Every line of the entries below that carries the string "Cronograma" should be copied.
─── Exercise inputs
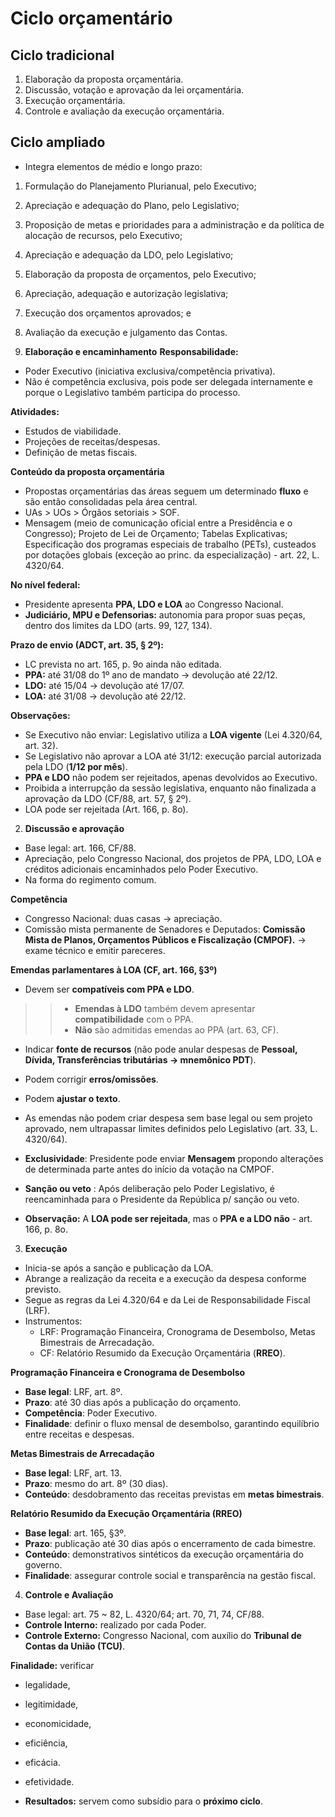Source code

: # Ciclo orçamentário
## Ciclo tradicional
1. Elaboração da proposta orçamentária.
2. Discussão, votação e aprovação da lei orçamentária.
3. Execução orçamentária.
4. Controle e avaliação da execução orçamentária.

## Ciclo ampliado
- Integra elementos de médio e longo prazo:
1. Formulação do Planejamento Plurianual, pelo Executivo;
2. Apreciação e adequação do Plano, pelo Legislativo;
3. Proposição de metas e prioridades para a administração e da política de alocação de recursos, pelo Executivo;
4. Apreciação e adequação da LDO, pelo Legislativo;
5. Elaboração da proposta de orçamentos, pelo Executivo;
6. Apreciação, adequação e autorização legislativa;
7. Execução dos orçamentos aprovados; e
8. Avaliação da execução e julgamento das Contas.

1. **Elaboração e encaminhamento**
**Responsabilidade:** 
- Poder Executivo (iniciativa exclusiva/competência privativa). 
- Não é competência exclusiva, pois pode ser delegada internamente e porque o Legislativo também participa do processo.
 
**Atividades:**  
- Estudos de viabilidade.  
- Projeções de receitas/despesas.  
- Definição de metas fiscais.  

**Conteúdo da proposta orçamentária**
- Propostas orçamentárias das áreas seguem um determinado **fluxo** e são então consolidadas pela área central.
- UAs > UOs > Órgãos setoriais > SOF.
- Mensagem (meio de comunicação oficial entre a Presidência e o Congresso); Projeto de Lei de Orçamento; Tabelas Explicativas; Especificação dos programas especiais de trabalho (PETs), custeados por dotações globais (exceção ao princ. da especialização) - art. 22, L. 4320/64.

**No nível federal:**  
- Presidente apresenta **PPA, LDO e LOA** ao Congresso Nacional.  
- **Judiciário, MPU e Defensorias:** autonomia para propor suas peças, dentro dos limites da LDO (arts. 99, 127, 134). 

**Prazo de envio (ADCT, art. 35, § 2º):**  
- LC prevista no art. 165, p. 9o ainda não editada.
- **PPA:** até 31/08 do 1º ano de mandato → devolução até 22/12.  
- **LDO:** até 15/04 → devolução até 17/07.  
- **LOA:** até 31/08 → devolução até 22/12.  

**Observações:**  
- Se Executivo não enviar: Legislativo utiliza a **LOA vigente** (Lei 4.320/64, art. 32).  
- Se Legislativo não aprovar a LOA até 31/12: execução parcial autorizada pela LDO (**1/12 por mês**).  
- **PPA e LDO** não podem ser rejeitados, apenas devolvidos ao Executivo.  
- Proibida a interrupção da sessão legislativa, enquanto não finalizada a aprovação da LDO (CF/88, art. 57, § 2º).
- LOA  pode ser rejeitada (Art. 166, p. 8o).

2. **Discussão e aprovação**
- Base legal: art. 166, CF/88. 
- Apreciação, pelo Congresso Nacional, dos projetos de PPA, LDO, LOA e créditos adicionais encaminhados pelo Poder Executivo. 
- Na forma do regimento comum.

**Competência** 
- Congresso Nacional: duas casas -> apreciação.
- Comissão mista permanente de Senadores e Deputados: **Comissão Mista de Planos, Orçamentos Públicos e Fiscalização (CMPOF).**  -> exame técnico e emitir pareceres.

**Emendas parlamentares à LOA (CF, art. 166, §3º)**
- Devem ser **compatíveis com PPA e LDO**.  
>> - **Emendas à LDO** também devem apresentar **compatibilidade** com o PPA. 
>> - **Não** são admitidas emendas ao PPA (art. 63, CF).
- Indicar **fonte de recursos** (não pode anular despesas de **Pessoal, Dívida, Transferências tributárias → mnemônico PDT**).  
- Podem corrigir **erros/omissões**.  
- Podem **ajustar o texto**.  
- As emendas não podem criar despesa sem base legal ou sem projeto aprovado, nem ultrapassar limites definidos pelo Legislativo (art. 33, L. 4320/64).

- **Exclusividade**: Presidente pode enviar **Mensagem** propondo alterações de determinada parte antes do início da votação na CMPOF.  
- **Sanção ou veto** : Após deliberação pelo Poder Legislativo, é reencaminhada para o Presidente da República p/ sanção ou veto.
- **Observação:** A **LOA pode ser rejeitada**, mas o **PPA e a LDO não** - art. 166, p. 8o.

3. **Execução**
- Inicia-se após a sanção e publicação da LOA.
- Abrange a realização da receita e a execução da despesa conforme previsto.
- Segue as regras da Lei 4.320/64 e da Lei de Responsabilidade Fiscal (LRF).
- Instrumentos: 
    - LRF: Programação Financeira, Cronograma de Desembolso, Metas Bimestrais de Arrecadação.
    - CF: Relatório Resumido da Execução Orçamentária (**RREO**).

**Programação Financeira e Cronograma de Desembolso**
- **Base legal**: LRF, art. 8º.  
- **Prazo**: até 30 dias após a publicação do orçamento.  
- **Competência**: Poder Executivo.  
- **Finalidade**: definir o fluxo mensal de desembolso, garantindo equilíbrio entre receitas e despesas.  

**Metas Bimestrais de Arrecadação**
- **Base legal**: LRF, art. 13.  
- **Prazo**: mesmo do art. 8º (30 dias).  
- **Conteúdo**: desdobramento das receitas previstas em **metas bimestrais**.

**Relatório Resumido da Execução Orçamentária (RREO)**
- **Base legal**: art. 165, §3º.  
- **Prazo**: publicação até 30 dias após o encerramento de cada bimestre.  
- **Conteúdo**: demonstrativos sintéticos da execução orçamentária do governo.  
- **Finalidade**: assegurar controle social e transparência na gestão fiscal.  

4. **Controle e Avaliação**
- Base legal: art. 75 ~ 82, L. 4320/64; art. 70, 71, 74, CF/88.
- **Controle Interno:** realizado por cada Poder.  
- **Controle Externo:** Congresso Nacional, com auxílio do **Tribunal de Contas da União (TCU)**.  

**Finalidade:** verificar  
- legalidade,  
- legitimidade,  
- economicidade,  
- eficiência,  
- eficácia.  
- efetividade.

- **Resultados:** servem como subsídio para o **próximo ciclo**.  
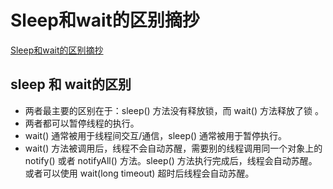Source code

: # Sleep和wait的区别摘抄



[Sleep和wait的区别摘抄](https://github.com/Snailclimb/JavaGuide/blob/master/docs/java/multi-thread/2020%E6%9C%80%E6%96%B0Java%E5%B9%B6%E5%8F%91%E5%9F%BA%E7%A1%80%E5%B8%B8%E8%A7%81%E9%9D%A2%E8%AF%95%E9%A2%98%E6%80%BB%E7%BB%93.md#9-%E8%AF%B4%E8%AF%B4-sleep-%E6%96%B9%E6%B3%95%E5%92%8C-wait-%E6%96%B9%E6%B3%95%E5%8C%BA%E5%88%AB%E5%92%8C%E5%85%B1%E5%90%8C%E7%82%B9)
<!--more-->


## sleep 和 wait的区别
- 两者最主要的区别在于：sleep() 方法没有释放锁，而 wait() 方法释放了锁 。
- 两者都可以暂停线程的执行。
- wait() 通常被用于线程间交互/通信，sleep() 通常被用于暂停执行。
- wait() 方法被调用后，线程不会自动苏醒，需要别的线程调用同一个对象上的 notify() 或者 notifyAll() 方法。sleep() 方法执行完成后，线程会自动苏醒。或者可以使用 wait(long timeout) 超时后线程会自动苏醒。


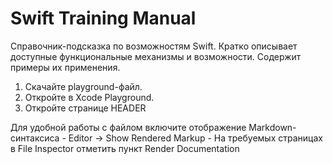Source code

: # Swift Training Manual
Справочник-подсказка по возможностям Swift. Кратко описывает доступные функциональные механизмы и возможности. Содержит примеры их применения.



1. Скачайте playground-файл.
2. Откройте в Xcode Playground.
3. Откройте странице HEADER

Для удобной работы с файлом включите отображение Markdown-синтаксиса
	- Editor -> Show Rendered Markup
	- На требуемых страницах в File Inspector отметить пункт Render Documentation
──────
-- Completed exercise --
    - LRF: Programação Financeira, Cronograma de Desembolso, Metas Bimestrais de Arrecadação.
**Programação Financeira e Cronograma de Desembolso**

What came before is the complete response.